Kenneth Carpenterl, Tony DiCroce, Billy Kinneer & Robert Simon (2013)
Pelvis of Gargoyleosaurus (Dinosauria: Ankylosauria) and the Origin
and Evolution of the Ankylosaur Pelvis.
PLoS ONE 8(11): e79887.
doi:10.1371/journal.pone.0079887
http://www.plosone.org/article/info%3Adoi%2F10.1371%2Fjournal.pone.0079887

Discovery of a pelvis attributed to the Late Jurassic armor-plated
dinosaur Gargoyleosaurus sheds new light on the origin of the peculiar
non-vertical, broad, flaring pelvis of ankylosaurs. It further
substantiates separation of the two ankylosaurs from the Morrison
Formation of the western United States, Gargoyleosaurus and
Mymoorapelta. Although horizontally oriented and lacking the medial
curve of the preacetabular process seen in Mymoorapelta, the new ilium
shows little of the lateral flaring seen in the pelvis of Cretaceous
ankylosaurs. Comparison with the basal thyreophoran Scelidosaurus
demonstrates that the ilium in ankylosaurs did not develop entirely by
lateral rotation as is commonly believed. Rather, the preacetabular
process rotated medially and ventrally and the postacetabular process
rotated in opposition, i.e., lateral and ventrally. Thus, the dorsal
surfaces of the preacetabular and postacetabular processes are not
homologous. In contrast, a series of juvenile Stegosaurus ilia show
that the postacetabular process rotated dorsally ontogenetically.
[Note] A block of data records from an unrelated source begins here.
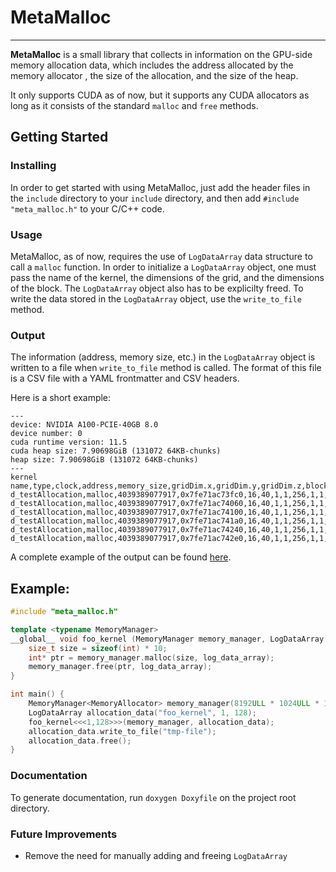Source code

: # MetaMalloc

---

**MetaMalloc** is a small library that collects in information on the GPU-side memory allocation data, which includes the address allocated by the memory allocator , the size of the allocation, and the size of the heap.

It only supports CUDA as of now, but it supports any CUDA allocators as long as it consists of the standard `malloc` and `free` methods.

## Getting Started

### Installing

In order to get started with using MetaMalloc, just add the header files in the `include` directory to your `include` directory, and then add `#include "meta_malloc.h"` to your C/C++ code.

### Usage

MetaMalloc, as of now, requires the use of `LogDataArray` data structure to call a `malloc` function. In order to initialize a `LogDataArray` object, one must pass the name of the kernel, the dimensions of the grid, and the dimensions of the block. The `LogDataArray` object also has to be explicilty freed. To write the data stored in the `LogDataArray` object, use the `write_to_file` method.

### Output

The information (address, memory size, etc.) in the `LogDataArray` object is written to a file when `write_to_file` method is called. The format of this file is a CSV file with a YAML frontmatter and CSV headers.

Here is a short example:

```
---
device: NVIDIA A100-PCIE-40GB 8.0
device number: 0
cuda runtime version: 11.5
cuda heap size: 7.90698GiB (131072 64KB-chunks)
heap size: 7.90698GiB (131072 64KB-chunks)
---
kernel name,type,clock,address,memory_size,gridDim.x,gridDim.y,gridDim.z,blockDim.x,blockDim.y,blockDim.z,blockIdx.x,blockIdx.y,blockIdx.z,threadIdx.x,threadIdx.y,threadIdx.z
d_testAllocation,malloc,4039389077917,0x7fe71ac73fc0,16,40,1,1,256,1,1,35,0,0,0,0,0
d_testAllocation,malloc,4039389077917,0x7fe71ac74060,16,40,1,1,256,1,1,35,0,0,1,0,0
d_testAllocation,malloc,4039389077917,0x7fe71ac74100,16,40,1,1,256,1,1,35,0,0,2,0,0
d_testAllocation,malloc,4039389077917,0x7fe71ac741a0,16,40,1,1,256,1,1,35,0,0,3,0,0
d_testAllocation,malloc,4039389077917,0x7fe71ac74240,16,40,1,1,256,1,1,35,0,0,4,0,0
d_testAllocation,malloc,4039389077917,0x7fe71ac742e0,16,40,1,1,256,1,1,35,0,0,5,0,0
```

A complete example of the output can be found [here](output/example_output.txt).

## Example:

```cpp
#include "meta_malloc.h"

template <typename MemoryManager>
__global__ void foo_kernel (MemoryManager memory_manager, LogDataArray log_data_array) {
	size_t size = sizeof(int) * 10;
	int* ptr = memory_manager.malloc(size, log_data_array);
	memory_manager.free(ptr, log_data_array);
}

int main() {
	MemoryManager<MemoryAllocator> memory_manager(8192ULL * 1024ULL * 1024ULL);
	LogDataArray allocation_data("foo_kernel", 1, 128);
	foo_kernel<<<1,128>>>(memory_manager, allocation_data);	
    allocation_data.write_to_file("tmp-file");
    allocation_data.free();
}
```

### Documentation

To generate documentation, run `doxygen Doxyfile` on the project root directory.

### Future Improvements

- Remove the need for manually adding and freeing `LogDataArray`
Thus, the pelvis of the two major types of Thyreophora most likely
developed independently. Examination of other ornithischians show that
a non-vertical ilium had developed independently in several different
lineages, including ceratopsids, pachycephalosaurs, and iguanodonts.
Therefore, a separate origin for the non-vertical ilium in stegosaurs
and ankylosaurs does have precedent.